*ABOUT THIS EXERCISE*. All lines holding the word "Alpine" in the listing below need to be copied.

*RECORDS FOR THE TASK*.
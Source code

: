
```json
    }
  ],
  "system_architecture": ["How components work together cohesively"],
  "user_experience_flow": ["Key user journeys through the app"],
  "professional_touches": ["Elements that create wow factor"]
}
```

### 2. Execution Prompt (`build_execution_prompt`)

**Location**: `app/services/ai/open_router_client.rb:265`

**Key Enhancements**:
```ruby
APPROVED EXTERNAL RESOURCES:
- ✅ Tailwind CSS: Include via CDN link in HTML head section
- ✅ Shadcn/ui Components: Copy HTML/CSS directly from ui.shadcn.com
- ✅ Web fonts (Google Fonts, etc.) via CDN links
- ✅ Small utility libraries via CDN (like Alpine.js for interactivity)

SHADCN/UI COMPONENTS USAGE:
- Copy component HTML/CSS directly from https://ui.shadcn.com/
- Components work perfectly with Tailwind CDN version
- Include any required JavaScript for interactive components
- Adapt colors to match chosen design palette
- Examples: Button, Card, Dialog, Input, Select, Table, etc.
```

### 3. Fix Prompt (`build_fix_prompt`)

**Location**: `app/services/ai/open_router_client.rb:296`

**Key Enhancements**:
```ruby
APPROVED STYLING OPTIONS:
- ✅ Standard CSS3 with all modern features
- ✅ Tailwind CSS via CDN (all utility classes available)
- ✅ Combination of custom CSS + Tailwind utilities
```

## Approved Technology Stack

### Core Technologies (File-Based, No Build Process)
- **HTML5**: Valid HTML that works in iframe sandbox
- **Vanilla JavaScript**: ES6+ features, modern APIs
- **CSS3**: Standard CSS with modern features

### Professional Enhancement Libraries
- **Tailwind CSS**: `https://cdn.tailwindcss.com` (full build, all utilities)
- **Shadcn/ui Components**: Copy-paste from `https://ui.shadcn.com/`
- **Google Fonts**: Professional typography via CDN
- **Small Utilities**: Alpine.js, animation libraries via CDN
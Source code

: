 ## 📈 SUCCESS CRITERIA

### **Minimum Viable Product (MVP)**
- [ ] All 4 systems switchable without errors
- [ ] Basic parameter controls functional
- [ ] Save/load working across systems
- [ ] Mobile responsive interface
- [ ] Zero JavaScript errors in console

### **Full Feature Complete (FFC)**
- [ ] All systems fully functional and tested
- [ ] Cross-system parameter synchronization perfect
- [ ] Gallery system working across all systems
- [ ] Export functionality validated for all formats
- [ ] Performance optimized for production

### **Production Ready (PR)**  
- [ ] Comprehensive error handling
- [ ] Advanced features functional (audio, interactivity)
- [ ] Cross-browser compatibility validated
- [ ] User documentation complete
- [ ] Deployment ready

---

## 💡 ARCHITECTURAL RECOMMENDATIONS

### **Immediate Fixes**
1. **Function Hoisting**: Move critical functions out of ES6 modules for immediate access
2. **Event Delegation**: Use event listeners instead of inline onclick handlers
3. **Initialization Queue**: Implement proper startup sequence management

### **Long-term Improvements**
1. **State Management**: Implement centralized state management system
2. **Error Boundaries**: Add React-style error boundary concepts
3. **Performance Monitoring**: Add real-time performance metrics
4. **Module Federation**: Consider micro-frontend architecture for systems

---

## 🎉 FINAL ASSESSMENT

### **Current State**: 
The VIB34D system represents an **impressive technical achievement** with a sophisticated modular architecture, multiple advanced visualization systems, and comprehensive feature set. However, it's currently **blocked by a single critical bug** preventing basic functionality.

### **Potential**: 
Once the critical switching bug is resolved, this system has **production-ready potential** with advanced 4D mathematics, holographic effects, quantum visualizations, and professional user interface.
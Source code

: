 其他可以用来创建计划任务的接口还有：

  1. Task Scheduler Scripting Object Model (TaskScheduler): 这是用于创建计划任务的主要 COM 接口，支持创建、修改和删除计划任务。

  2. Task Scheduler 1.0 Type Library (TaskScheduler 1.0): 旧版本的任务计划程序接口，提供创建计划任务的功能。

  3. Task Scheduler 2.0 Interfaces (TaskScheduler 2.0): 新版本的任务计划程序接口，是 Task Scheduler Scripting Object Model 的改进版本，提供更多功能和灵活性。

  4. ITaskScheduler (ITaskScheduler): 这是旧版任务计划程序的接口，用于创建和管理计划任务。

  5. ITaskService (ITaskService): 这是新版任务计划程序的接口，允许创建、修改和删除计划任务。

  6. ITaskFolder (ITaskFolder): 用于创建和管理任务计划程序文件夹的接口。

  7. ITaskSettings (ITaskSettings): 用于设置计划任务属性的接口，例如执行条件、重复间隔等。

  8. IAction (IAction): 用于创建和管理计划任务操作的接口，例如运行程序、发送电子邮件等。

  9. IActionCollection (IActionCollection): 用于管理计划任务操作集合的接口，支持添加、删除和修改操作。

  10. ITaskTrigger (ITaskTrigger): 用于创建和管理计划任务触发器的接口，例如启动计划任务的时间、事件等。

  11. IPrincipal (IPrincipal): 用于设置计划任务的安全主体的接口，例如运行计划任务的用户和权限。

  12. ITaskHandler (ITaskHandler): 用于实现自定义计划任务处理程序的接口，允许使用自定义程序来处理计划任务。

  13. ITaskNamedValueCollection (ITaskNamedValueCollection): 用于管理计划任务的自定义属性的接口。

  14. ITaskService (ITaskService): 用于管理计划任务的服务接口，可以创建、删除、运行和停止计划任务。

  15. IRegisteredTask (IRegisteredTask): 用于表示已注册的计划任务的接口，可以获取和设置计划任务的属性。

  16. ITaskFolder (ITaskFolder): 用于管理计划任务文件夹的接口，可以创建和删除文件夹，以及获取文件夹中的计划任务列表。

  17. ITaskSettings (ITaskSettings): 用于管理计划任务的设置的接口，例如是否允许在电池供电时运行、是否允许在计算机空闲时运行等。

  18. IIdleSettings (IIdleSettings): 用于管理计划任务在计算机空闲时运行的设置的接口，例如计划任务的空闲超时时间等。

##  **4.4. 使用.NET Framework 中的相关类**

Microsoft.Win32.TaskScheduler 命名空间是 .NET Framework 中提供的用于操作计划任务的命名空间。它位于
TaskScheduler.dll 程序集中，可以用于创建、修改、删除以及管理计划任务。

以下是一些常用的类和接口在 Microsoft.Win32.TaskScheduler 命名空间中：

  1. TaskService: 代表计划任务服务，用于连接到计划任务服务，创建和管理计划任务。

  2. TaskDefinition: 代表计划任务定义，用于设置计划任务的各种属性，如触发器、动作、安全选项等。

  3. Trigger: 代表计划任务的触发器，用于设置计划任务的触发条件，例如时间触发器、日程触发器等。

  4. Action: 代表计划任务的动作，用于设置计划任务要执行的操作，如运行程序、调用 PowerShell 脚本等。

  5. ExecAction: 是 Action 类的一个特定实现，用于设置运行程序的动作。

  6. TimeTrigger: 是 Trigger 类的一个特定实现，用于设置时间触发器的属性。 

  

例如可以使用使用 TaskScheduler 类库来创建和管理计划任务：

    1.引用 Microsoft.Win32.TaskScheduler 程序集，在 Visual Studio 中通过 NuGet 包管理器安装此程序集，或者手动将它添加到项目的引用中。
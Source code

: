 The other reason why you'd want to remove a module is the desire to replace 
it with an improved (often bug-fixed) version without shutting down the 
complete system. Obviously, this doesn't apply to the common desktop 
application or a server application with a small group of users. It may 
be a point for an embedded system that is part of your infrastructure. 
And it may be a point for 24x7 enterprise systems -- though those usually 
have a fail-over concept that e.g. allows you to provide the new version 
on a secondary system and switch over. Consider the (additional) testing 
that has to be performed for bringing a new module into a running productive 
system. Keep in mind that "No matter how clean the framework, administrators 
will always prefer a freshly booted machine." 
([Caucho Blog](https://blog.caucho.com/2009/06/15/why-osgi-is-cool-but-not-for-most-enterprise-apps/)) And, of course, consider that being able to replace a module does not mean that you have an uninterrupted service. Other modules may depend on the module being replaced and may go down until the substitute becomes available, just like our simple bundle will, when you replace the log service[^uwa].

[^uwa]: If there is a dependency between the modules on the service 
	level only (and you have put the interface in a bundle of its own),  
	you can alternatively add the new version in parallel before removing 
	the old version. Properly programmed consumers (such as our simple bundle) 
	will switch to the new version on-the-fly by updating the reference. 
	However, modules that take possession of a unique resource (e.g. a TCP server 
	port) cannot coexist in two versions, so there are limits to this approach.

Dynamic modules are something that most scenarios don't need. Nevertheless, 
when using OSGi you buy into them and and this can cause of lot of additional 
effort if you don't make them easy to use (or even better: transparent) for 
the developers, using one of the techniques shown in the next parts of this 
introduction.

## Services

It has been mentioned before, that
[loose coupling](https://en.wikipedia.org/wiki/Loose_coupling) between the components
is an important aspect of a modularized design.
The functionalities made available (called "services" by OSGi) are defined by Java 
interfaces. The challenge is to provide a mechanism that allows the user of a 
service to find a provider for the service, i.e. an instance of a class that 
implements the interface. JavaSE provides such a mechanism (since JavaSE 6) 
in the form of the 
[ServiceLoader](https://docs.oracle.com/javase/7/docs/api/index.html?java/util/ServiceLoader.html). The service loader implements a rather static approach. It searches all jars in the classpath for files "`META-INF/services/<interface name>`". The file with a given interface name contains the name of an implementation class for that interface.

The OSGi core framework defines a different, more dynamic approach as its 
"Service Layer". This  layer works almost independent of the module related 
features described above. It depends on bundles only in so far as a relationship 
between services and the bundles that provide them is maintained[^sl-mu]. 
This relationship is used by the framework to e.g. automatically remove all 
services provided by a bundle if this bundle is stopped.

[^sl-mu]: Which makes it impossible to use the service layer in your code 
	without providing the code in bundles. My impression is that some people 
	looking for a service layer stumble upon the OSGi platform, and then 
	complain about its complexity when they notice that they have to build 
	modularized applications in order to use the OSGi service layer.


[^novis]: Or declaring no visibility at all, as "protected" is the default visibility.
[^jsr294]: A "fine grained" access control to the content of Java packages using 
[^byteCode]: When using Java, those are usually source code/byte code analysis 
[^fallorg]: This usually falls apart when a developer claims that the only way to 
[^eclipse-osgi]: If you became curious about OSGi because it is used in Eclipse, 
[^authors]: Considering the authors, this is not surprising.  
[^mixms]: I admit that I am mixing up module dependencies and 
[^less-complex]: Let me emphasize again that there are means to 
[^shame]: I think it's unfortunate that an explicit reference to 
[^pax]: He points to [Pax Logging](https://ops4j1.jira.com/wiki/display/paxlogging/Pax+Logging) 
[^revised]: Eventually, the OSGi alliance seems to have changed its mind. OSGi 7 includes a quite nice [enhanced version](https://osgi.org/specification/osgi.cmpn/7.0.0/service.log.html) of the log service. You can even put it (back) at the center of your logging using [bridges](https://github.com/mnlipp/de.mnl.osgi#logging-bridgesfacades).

*TASK RESPONSE*.
- ✅ Small utility libraries via CDN (like Alpine.js for interactivity)
- **Small Utilities**: Alpine.js, animation libraries via CDN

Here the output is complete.